The ports page doesn't use as much RAM as it once did, so that requirement isn't there anymore. Mostly what you need to do is keep up I/O throughput and CPU throughput to handle enough parallel threads to poll all of your devices quickly enough.

I would aim to run without rrdcached, and only look at using it if you need to. It adds additional CPU and latency to the equation, which is not usually desired.

One of the major problems of modern servers, IMO, is that the single-core clock speeds are relatively slow. For web-ui performance, you want the fastest single core speed you can get. For poller performance, you want as many cores as you can efficiently spread your poller load over. 4,000 devices might require more than 12 cores, especially if they're only 2Ghz cores.

Don't try to run Observium on a VM. The VM I/O overhead is a pain, and you'll ruin the host system for any other application. You want a high-core, high-memory, high-io dedicated server.

Something like :

http://www.ebay.co.uk/itm/Refurbished-HP-ProLiant-DL585-G2-Web-Server-4-x-Quad-Core-16-Core-128GB-RAM-/121427534352

Put a couple of SSD in that and it /should/ suffice. Though, you might want faster cores, and you might want 256GB of RAM, so you can keep the RRDs in RAM.

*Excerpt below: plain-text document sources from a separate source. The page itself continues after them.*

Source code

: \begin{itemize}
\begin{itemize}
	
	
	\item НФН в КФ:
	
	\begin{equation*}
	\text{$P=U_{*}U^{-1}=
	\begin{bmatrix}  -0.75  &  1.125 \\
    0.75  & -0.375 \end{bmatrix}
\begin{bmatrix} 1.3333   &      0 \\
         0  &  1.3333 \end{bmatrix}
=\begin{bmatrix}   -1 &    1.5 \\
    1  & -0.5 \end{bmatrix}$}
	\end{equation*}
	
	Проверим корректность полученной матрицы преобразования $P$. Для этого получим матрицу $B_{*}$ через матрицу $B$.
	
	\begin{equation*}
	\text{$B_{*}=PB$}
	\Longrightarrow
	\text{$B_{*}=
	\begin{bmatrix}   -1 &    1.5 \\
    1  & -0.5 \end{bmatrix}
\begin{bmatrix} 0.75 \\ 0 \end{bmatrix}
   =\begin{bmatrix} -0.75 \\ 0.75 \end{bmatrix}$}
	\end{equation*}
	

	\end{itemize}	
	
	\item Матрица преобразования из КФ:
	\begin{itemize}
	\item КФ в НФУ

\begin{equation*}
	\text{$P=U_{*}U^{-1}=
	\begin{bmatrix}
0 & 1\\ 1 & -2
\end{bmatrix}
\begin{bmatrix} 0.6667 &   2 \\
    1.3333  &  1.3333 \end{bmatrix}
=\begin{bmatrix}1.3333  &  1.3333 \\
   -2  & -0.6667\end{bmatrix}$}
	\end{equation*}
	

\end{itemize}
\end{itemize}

It's difficult to gauge performance requirements on that scale because it depends upon how the devices behave and what's monitor(able/ed) on them.

Oh, and split MySQL off onto a separate server with fewer, faster cores. It's not worth doing this with the web gui because of the latency involved in dealing with RRDs over the network, but it's definitely worth doing with MySQL.

------ Original Message ------

From: "Morten Guldager" <morten.guldager@gmail.com>

To: "Observium Network Observation System" <observium@observium.org>

Sent: 11/11/2014 2:11:05 PM

Subject: Re: [Observium] Performance

Yeah I read that page too. But I'm uncertain how linear observium scales. 10 cores will be doable, but how much RAM will it take then. Guess I will have to use rrdcached to keep the disk IOs on a manageable level. The server guys will probably complain if I suck every available IO ops out of their SAN.

/Morten

On Tue, Nov 11, 2014 at 4:22 PM, Spencer Gaw <spencerg@frii.net> wrote:

I'm not sure how current this information is but it may answer some of your questions: http://www.observium.org/wiki/Hardware_Scaling

Regards,

SG

On 11/11/2014 5:55 AM, Morten Guldager wrote:

'Aloha!

I'm in the process of evaluating observium for my organisation's needs. We have some instances running already, but my task is to do the evaluation in a more structured way. I have some questions which I will keep in different posts to keep the threads clean.

Performance:

We are looking at a network currently consisting of 4000 devices with close to 100'000 ports. These devices are well known to observium and a subset of them got auto discovered just fine. But how about performance. Will it require vast amounts of computing power? Also, our network grows quite rapidly, might be 50% bigger 12 months ahead.

I found an old thread from July 2013 where Joe Hoh describing a complex multi server setup to scale observium to something approx 2-3 times my current needs. Will I have to go through similar "struggles" to get it working? Or has observium changed much to make it scale different than it did 1.5 year ago?

Pointers to information regarding scaling observium are most welcome.